Pescatore agrees with this decision. “There are no guidelines or recommendations to support the use of ibuprofen instead of antibiotics in the treatment of UTI,” he said.
Plus, Pescatore added, ibuprofen and other nonsteroidal anti-inflammatory drugs (NSAIDs), may actually causes issues, too.
“Ibuprofen and the rest of the NSAID cousins are not benign drugs, and those same trials which have since demonstrated that ibuprofen isn’t superior to antibiotics in the treatment of UTI have also demonstrated some of the significant risks associated with its use,” Pescatore said. “Ibuprofen can be damaging to kidney function, either through direct injury or through suppressing some of the inflammatory changes in the body, which are an appropriate and helpful response to infection.”
Dr. Kimberly L. Cooper, urologist at ColumbiaDoctors and associate professor of urology at Columbia University Medical Center, does actually recommend ibuprofen and other over-the-counter pain killers for UTI symptoms.

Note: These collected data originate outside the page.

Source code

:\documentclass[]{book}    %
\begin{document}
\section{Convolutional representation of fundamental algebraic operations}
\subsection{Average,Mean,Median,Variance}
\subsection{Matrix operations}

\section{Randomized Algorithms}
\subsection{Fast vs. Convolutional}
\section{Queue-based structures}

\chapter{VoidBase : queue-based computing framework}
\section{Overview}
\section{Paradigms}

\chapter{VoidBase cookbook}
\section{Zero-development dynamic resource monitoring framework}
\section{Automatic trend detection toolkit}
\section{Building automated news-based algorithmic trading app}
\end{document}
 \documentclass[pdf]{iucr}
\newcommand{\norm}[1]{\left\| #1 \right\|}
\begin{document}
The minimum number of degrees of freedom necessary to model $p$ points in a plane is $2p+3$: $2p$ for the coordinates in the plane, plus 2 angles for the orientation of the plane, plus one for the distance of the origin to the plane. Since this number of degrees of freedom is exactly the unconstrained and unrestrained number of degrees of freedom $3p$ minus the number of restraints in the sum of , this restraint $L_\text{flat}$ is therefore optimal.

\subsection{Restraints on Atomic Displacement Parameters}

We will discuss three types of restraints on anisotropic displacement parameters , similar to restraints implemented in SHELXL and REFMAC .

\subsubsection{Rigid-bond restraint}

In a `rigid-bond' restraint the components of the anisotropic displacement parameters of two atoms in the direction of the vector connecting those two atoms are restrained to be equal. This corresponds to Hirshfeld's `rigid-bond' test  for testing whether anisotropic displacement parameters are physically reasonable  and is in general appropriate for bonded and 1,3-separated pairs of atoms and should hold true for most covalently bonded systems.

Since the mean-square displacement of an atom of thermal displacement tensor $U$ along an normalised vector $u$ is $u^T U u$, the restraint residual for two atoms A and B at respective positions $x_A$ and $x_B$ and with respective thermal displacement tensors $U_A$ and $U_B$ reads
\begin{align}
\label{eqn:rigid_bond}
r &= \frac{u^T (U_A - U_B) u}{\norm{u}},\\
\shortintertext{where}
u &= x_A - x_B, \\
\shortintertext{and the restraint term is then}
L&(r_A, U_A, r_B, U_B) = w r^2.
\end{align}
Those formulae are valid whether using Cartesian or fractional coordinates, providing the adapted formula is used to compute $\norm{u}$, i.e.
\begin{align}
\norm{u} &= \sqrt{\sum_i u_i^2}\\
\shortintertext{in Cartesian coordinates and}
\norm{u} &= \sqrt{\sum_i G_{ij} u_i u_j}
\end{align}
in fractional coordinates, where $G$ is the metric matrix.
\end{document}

“Bacteria in the urine is not always pathological, and the symptoms associated with it — discomfort with urination, urgency, frequency — can be transient. Therefore, antibiotics aren’t always necessary,” she said. “This is why ibuprofen use is encouraged, for symptomatic relief, and sometimes that’s all that’s necessary.”
If you’re experiencing signs of a UTI, talk with your doctor about the best course of treatment.
They may suggest antibiotics right away, or they may agree that treatment with ibuprofen will be enough to reduce symptoms until the infection resolves on its own.
If you develop fever, back pain, and nausea, “seek medical care immediately,” Cooper said.